## ACTIVITY
From the records that follow, copy every line that contains the word "mejores".

Start of DATA TO EXAMINE

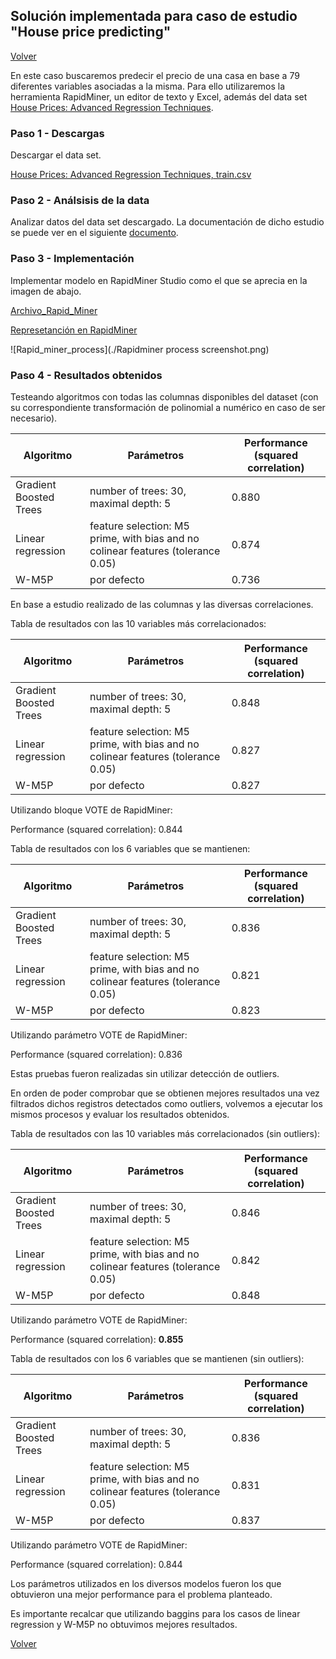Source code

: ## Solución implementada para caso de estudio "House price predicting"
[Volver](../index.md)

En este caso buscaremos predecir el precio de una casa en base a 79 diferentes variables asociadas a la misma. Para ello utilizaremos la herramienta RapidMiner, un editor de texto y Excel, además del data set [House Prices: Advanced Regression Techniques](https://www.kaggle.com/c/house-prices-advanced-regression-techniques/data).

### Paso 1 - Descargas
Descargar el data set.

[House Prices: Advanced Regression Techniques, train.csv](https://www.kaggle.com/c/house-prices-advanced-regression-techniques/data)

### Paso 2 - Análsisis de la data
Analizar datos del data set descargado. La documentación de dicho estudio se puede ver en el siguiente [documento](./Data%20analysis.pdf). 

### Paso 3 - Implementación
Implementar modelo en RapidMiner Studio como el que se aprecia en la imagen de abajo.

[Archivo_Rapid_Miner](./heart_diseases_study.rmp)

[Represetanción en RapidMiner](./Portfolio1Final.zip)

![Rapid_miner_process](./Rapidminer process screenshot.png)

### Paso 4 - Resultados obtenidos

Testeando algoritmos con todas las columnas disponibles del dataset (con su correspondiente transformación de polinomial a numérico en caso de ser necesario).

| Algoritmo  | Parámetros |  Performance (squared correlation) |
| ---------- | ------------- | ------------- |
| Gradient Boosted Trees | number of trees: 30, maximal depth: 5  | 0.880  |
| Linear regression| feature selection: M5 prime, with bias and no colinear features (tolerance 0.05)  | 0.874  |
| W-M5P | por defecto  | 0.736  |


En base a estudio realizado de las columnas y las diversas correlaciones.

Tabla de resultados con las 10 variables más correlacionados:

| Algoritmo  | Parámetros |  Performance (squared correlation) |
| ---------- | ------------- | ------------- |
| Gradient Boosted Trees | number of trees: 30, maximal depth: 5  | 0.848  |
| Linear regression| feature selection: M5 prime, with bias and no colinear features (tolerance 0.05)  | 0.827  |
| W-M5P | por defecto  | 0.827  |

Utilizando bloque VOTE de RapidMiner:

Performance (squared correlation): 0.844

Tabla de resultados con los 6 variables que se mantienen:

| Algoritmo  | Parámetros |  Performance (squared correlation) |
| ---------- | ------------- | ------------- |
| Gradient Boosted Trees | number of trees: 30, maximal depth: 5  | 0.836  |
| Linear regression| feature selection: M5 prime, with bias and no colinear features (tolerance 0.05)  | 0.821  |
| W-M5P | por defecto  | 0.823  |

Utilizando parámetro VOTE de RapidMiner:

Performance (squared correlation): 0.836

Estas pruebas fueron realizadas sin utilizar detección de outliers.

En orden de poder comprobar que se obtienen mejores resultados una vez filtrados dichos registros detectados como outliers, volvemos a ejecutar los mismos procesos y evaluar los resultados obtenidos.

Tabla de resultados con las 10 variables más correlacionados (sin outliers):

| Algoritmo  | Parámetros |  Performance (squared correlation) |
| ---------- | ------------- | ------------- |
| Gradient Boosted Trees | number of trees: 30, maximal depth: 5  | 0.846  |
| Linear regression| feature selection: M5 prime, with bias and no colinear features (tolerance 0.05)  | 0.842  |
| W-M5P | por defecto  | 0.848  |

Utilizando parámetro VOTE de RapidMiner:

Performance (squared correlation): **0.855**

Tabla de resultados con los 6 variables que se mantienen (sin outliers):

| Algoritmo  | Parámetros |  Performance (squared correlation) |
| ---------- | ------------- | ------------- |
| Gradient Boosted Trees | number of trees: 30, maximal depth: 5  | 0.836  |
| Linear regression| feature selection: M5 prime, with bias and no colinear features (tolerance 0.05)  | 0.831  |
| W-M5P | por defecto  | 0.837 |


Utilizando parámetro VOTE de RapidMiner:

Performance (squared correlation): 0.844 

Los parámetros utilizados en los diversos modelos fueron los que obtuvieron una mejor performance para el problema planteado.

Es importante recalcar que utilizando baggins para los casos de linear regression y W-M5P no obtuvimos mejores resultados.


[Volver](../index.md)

End of DATA TO EXAMINE
Start of DATA TO EXAMINE

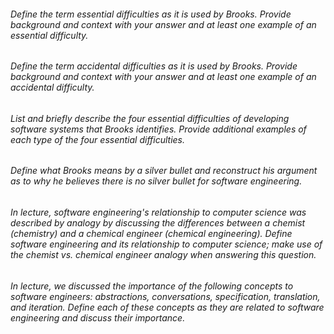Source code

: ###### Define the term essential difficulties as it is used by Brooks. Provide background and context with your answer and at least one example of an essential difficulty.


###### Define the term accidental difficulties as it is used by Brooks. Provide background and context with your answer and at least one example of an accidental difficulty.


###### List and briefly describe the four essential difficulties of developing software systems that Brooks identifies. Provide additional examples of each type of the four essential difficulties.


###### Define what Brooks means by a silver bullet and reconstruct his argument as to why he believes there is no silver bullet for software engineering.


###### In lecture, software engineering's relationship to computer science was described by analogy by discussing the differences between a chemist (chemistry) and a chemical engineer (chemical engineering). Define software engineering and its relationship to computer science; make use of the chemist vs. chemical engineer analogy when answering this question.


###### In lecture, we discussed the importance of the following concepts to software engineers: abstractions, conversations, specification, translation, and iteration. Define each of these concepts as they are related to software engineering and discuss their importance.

End of DATA TO EXAMINE
Start of DATA TO EXAMINE

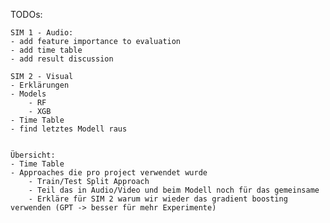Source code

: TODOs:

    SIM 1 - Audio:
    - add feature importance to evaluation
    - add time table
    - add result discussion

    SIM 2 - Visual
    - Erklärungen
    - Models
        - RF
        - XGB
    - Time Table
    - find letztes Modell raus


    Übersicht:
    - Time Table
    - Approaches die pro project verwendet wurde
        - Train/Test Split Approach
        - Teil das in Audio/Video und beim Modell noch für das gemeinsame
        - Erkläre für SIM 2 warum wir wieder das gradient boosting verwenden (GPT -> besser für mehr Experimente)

End of DATA TO EXAMINE

## REPLY TO THE EXERCISE
En orden de poder comprobar que se obtienen mejores resultados una vez filtrados dichos registros detectados como outliers, volvemos a ejecutar los mismos procesos y evaluar los resultados obtenidos.
Es importante recalcar que utilizando baggins para los casos de linear regression y W-M5P no obtuvimos mejores resultados.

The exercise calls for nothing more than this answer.